Amarah akan menyebabkan kerugian bagi diri sendiri, orang lain dan menggagalkan kita untuk menerima kehidupan kekal.
Kejadian 4:5-8 menceritakan Kain yang panas hati atau penuh amarah kepada adiknya sendiri, Habel. Akibatnya, ia membunuh adiknya sendiri. Amarahnya telah membawa maut bagi adiknya dan ia terpisah dari persekutuan dengan Allah, hatinya tidak tenang dan ia menjadi seorang pengembara.

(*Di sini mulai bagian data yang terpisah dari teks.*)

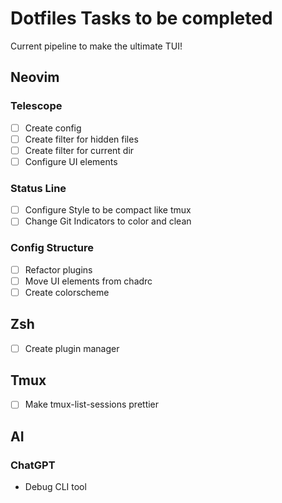 # Dotfiles Tasks to be completed

Current pipeline to make the ultimate TUI!

## Neovim

### Telescope

- [ ] Create config
- [ ] Create filter for hidden files
- [ ] Create filter for current dir
- [ ] Configure UI elements

### Status Line

- [ ] Configure Style to be compact like tmux
- [ ] Change Git Indicators to color and clean

### Config Structure

- [ ] Refactor plugins
- [ ] Move UI elements from chadrc
- [ ] Create colorscheme

## Zsh

- [ ] Create plugin manager

## Tmux

- [ ] Make tmux-list-sessions prettier

## AI

### ChatGPT

- Debug CLI tool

Apakah marah dibolehkan? Marah yang dibolehkan adalah kemarahan yang dilandaskan kasih yang bertujuan untuk kehidupan dan kebaikan orang lain.  Marah yang diperbolehkan adalah kemarahan terhadap ketidakadilan, ketidakkudusan dan ketidakbenaran.  Kita harus membenci dosa dan tidak kompromi dengan dosa, tetapi kita harus mengasihi orang berdosa sebagaimana Yesus sendiri datang untuk mencari dan menyelamatkan orang yang terhilang yakni orang-orang yang hidup dalam dosa. Tuhan Yesus mengajar kita untuk selalu bersabar dan mengampuni. Pembalasan adalah haknya Tuhan.
Setiap orang yang percaya Yesus, harus merelakan dirinya dipimpin oleh Roh Kudus. Salah satu ciri orang yang berjalan dalam pimpinan Roh Kudus adalah sabar.  Sabar disini berarti kemampuan untuk menahan emosi, bersikap tenang dan memohon hikmat Allah dalam memgambil keputusan berdasarkan kasih Kristus.
Mari kita mengambil sikap untuk sabar dan tidak memiliki sifat amarah karena itu tidak berkenan kepada Tuhan.

Lambat Untuk Marah

AngerNats Alkitab:
Hai saudara-saudara yang kukasihi, ingatlah hal ini: setiap orang hendaklah cepat untuk mendengar, tetapi lambat untuk berkata-kata, dan juga lambat untuk marah; (Yakobus 1:19)
Dalam suatu perjalanan menuju sebuah gereja dimana saya akan menyampaikan khotbah tentang emosi negatif, saya melihat seorang bapak yang mengendarai motor bersama anaknya tepat di depan kendaraan saya. Bapak ini memakai kaos warna putih dengan tulisan yang dapat mengundang respon negatif.
Tulisan di kaosnya berisi hinaan kepada pendukung tim sepakbola yang bermarkas di Jakarta. Hinaan itu cukup ‘luarbiasa’, menyamakan pendukung tim itu dengan anjing, monyet, babi dan tempat sampah. Tidak heran pendukung kedua tim sepakbola ini seringkali tawuran bahkan rusuh dalam setiap pertemuan pertandingan akibat saling hina, saling memaki dan membenci satu sama lain, padahal masalahnya hanya sepele yaitu urusan sepakbola.
Jika kita mengalami hinaan dari orang lain bagaimanakah respon kita? Apakah kita marah dan membalas? Marah memang reaksi yang spontan dan wajar, namun bagi setiap orang yang hidup di dalam Kristus, respon kita haruslah berbeda. Tuhan Yesus berkata agar kita membalas kejahatan dengan kebaikan, mendoakan orang yang menganiaya kita dan memberkati orang yang mengutuk kita.
Nats Alkitab di atas berbicara tentang bagaimana seharusnya kita meresponi sesuatu. Hendaklah kita lambat untuk berkata-kata dan lambat untuk marah. Artinya adalah bahwa kita harus menahan emosi kita.
Salah satu buah Roh adalah kesabaran, dan lawan dari kesabaran adalah amarah (Galatia 5:19-21). Amarah kita tidak mengerjakan kebenaran di hadapan Allah (Yak. 1:20). Dengan kata lain, amarah merupakan dosa.
Apakah saudara mengalami hinaan, ejekan, fitnah, atau aniaya? Sabarlah dan bersedialah untuk mengampuni sebagaimana Kristus telah memberikan teladan kasih, kesabaran dan pengampunan.